■ PROBLEM REQUIREMENTS
Set every record down again exactly. Do not carry over the pictures.

■ RECORD SET

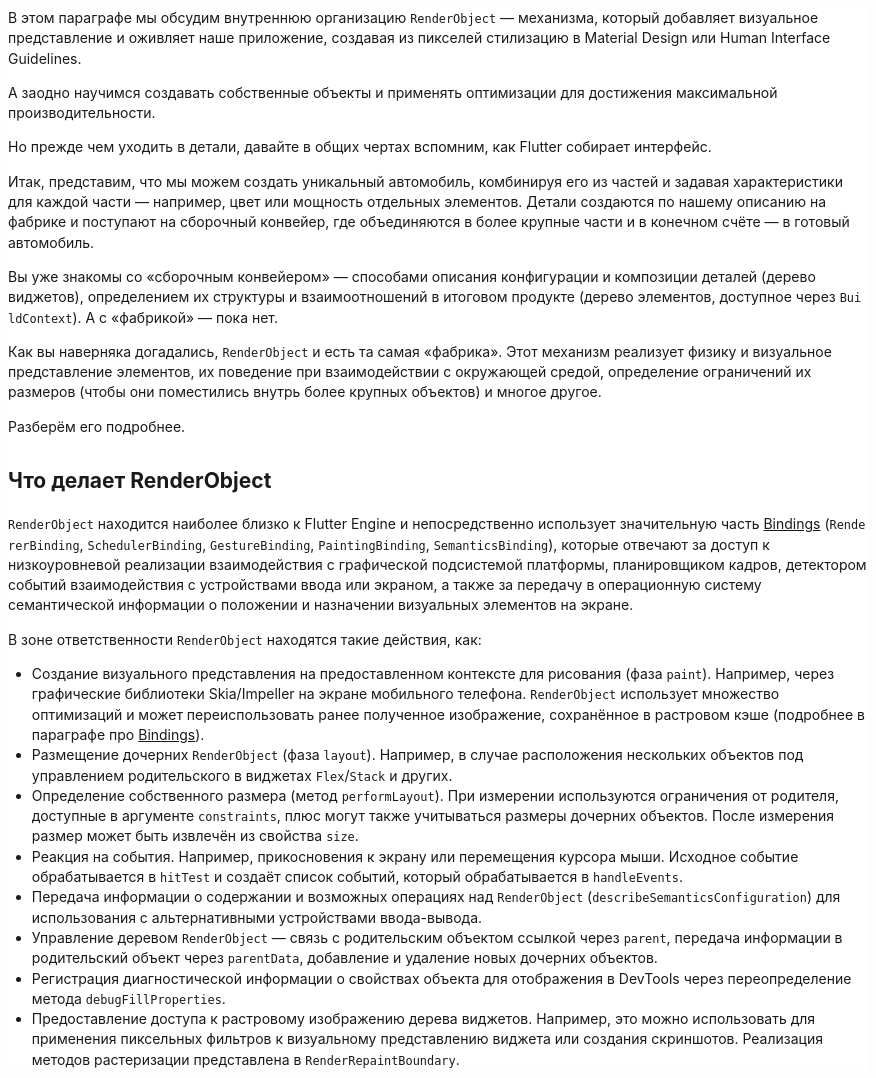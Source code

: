 В этом параграфе мы обсудим внутреннюю организацию `RenderObject` — механизма, который добавляет визуальное представление и оживляет наше приложение, создавая из пикселей стилизацию в Material Design или Human Interface Guidelines.

А заодно научимся создавать собственные объекты и применять оптимизации для достижения максимальной производительности. 

Но прежде чем уходить в детали, давайте в общих чертах вспомним, как Flutter собирает интерфейс. 

Итак, представим, что мы можем создать уникальный автомобиль, комбинируя его из частей и задавая характеристики для каждой части — например, цвет или мощность отдельных элементов. Детали создаются по нашему описанию на фабрике и поступают на сборочный конвейер, где объединяются в более крупные части и в конечном счёте — в готовый автомобиль.

Вы уже знакомы со «сборочным конвейером» — способами описания конфигурации и композиции деталей (дерево виджетов), определением их структуры и взаимоотношений в итоговом продукте (дерево элементов, доступное через `BuildContext`). А с «фабрикой» — пока нет. 

Как вы наверняка догадались, `RenderObject` и есть та самая «фабрика». Этот механизм реализует физику и визуальное представление элементов, их поведение при взаимодействии с окружающей средой, определение ограничений их размеров (чтобы они поместились внутрь более крупных объектов) и многое другое. 

Разберём его подробнее.

## Что делает RenderObject

`RenderObject` находится наиболее близко к Flutter Engine и непосредственно использует значительную часть [Bindings](https://education.yandex.ru/handbook/flutter/article/bindings) (`RendererBinding`, `SchedulerBinding`, `GestureBinding`, `PaintingBinding`, `SemanticsBinding`), которые отвечают за доступ к низкоуровневой реализации взаимодействия с графической подсистемой платформы, планировщиком кадров, детектором событий взаимодействия с устройствами ввода или экраном, а также за передачу в операционную систему семантической информации о положении и назначении визуальных элементов на экране.

В зоне ответственности `RenderObject` находятся такие действия, как:

- Создание визуального представления на предоставленном контексте для рисования (фаза `paint`). Например, через графические библиотеки Skia/Impeller на экране мобильного телефона. `RenderObject` использует множество оптимизаций и может переиспользовать ранее полученное изображение, сохранённое в растровом кэше (подробнее в параграфе про [Bindings](https://education.yandex.ru/handbook/flutter/article/bindings)).
- Размещение дочерних `RenderObject` (фаза `layout`). Например, в случае расположения нескольких объектов под управлением родительского в виджетах `Flex`/`Stack` и других.
- Определение собственного размера (метод `performLayout`). При измерении используются ограничения от родителя, доступные в аргументе `constraints`, плюс могут также учитываться размеры дочерних объектов. После измерения размер может быть извлечён из свойства `size`.
- Реакция на события. Например, прикосновения к экрану или перемещения курсора мыши. Исходное событие обрабатывается в `hitTest` и создаёт список событий, который обрабатывается в `handleEvents`.
- Передача информации о содержании и возможных операциях над `RenderObject` (`describeSemanticsConfiguration`) для использования с альтернативными устройствами ввода-вывода.
- Управление деревом `RenderObject` — связь с родительским объектом ссылкой через `parent`, передача информации в родительский объект через `parentData`, добавление и удаление новых дочерних объектов.
- Регистрация диагностической информации о свойствах объекта для отображения в DevTools через переопределение метода `debugFillProperties`.
- Предоставление доступа к растровому изображению дерева виджетов. Например, это можно использовать для применения пиксельных фильтров к визуальному представлению виджета или создания скриншотов. Реализация методов растеризации представлена в `RenderRepaintBoundary`.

■ ANSWER SECTION
Source code

: В этом параграфе мы обсудим внутреннюю организацию `RenderObject` — механизма, который добавляет визуальное представление и оживляет наше приложение, создавая из пикселей стилизацию в Material Design или Human Interface Guidelines.

А заодно научимся создавать собственные объекты и применять оптимизации для достижения максимальной производительности. 

Но прежде чем уходить в детали, давайте в общих чертах вспомним, как Flutter собирает интерфейс. 

Итак, представим, что мы можем создать уникальный автомобиль, комбинируя его из частей и задавая характеристики для каждой части — например, цвет или мощность отдельных элементов. Детали создаются по нашему описанию на фабрике и поступают на сборочный конвейер, где объединяются в более крупные части и в конечном счёте — в готовый автомобиль.

Вы уже знакомы со «сборочным конвейером» — способами описания конфигурации и композиции деталей (дерево виджетов), определением их структуры и взаимоотношений в итоговом продукте (дерево элементов, доступное через `BuildContext`). А с «фабрикой» — пока нет. 

Как вы наверняка догадались, `RenderObject` и есть та самая «фабрика». Этот механизм реализует физику и визуальное представление элементов, их поведение при взаимодействии с окружающей средой, определение ограничений их размеров (чтобы они поместились внутрь более крупных объектов) и многое другое. 

Разберём его подробнее.

## Что делает RenderObject

`RenderObject` находится наиболее близко к Flutter Engine и непосредственно использует значительную часть [Bindings](https://education.yandex.ru/handbook/flutter/article/bindings) (`RendererBinding`, `SchedulerBinding`, `GestureBinding`, `PaintingBinding`, `SemanticsBinding`), которые отвечают за доступ к низкоуровневой реализации взаимодействия с графической подсистемой платформы, планировщиком кадров, детектором событий взаимодействия с устройствами ввода или экраном, а также за передачу в операционную систему семантической информации о положении и назначении визуальных элементов на экране.

В зоне ответственности `RenderObject` находятся такие действия, как:

- Создание визуального представления на предоставленном контексте для рисования (фаза `paint`). Например, через графические библиотеки Skia/Impeller на экране мобильного телефона. `RenderObject` использует множество оптимизаций и может переиспользовать ранее полученное изображение, сохранённое в растровом кэше (подробнее в параграфе про [Bindings](https://education.yandex.ru/handbook/flutter/article/bindings)).
- Размещение дочерних `RenderObject` (фаза `layout`). Например, в случае расположения нескольких объектов под управлением родительского в виджетах `Flex`/`Stack` и других.
- Определение собственного размера (метод `performLayout`). При измерении используются ограничения от родителя, доступные в аргументе `constraints`, плюс могут также учитываться размеры дочерних объектов. После измерения размер может быть извлечён из свойства `size`.
- Реакция на события. Например, прикосновения к экрану или перемещения курсора мыши. Исходное событие обрабатывается в `hitTest` и создаёт список событий, который обрабатывается в `handleEvents`.
- Передача информации о содержании и возможных операциях над `RenderObject` (`describeSemanticsConfiguration`) для использования с альтернативными устройствами ввода-вывода.
- Управление деревом `RenderObject` — связь с родительским объектом ссылкой через `parent`, передача информации в родительский объект через `parentData`, добавление и удаление новых дочерних объектов.
- Регистрация диагностической информации о свойствах объекта для отображения в DevTools через переопределение метода `debugFillProperties`.
- Предоставление доступа к растровому изображению дерева виджетов. Например, это можно использовать для применения пиксельных фильтров к визуальному представлению виджета или создания скриншотов. Реализация методов растеризации представлена в `RenderRepaintBoundary`.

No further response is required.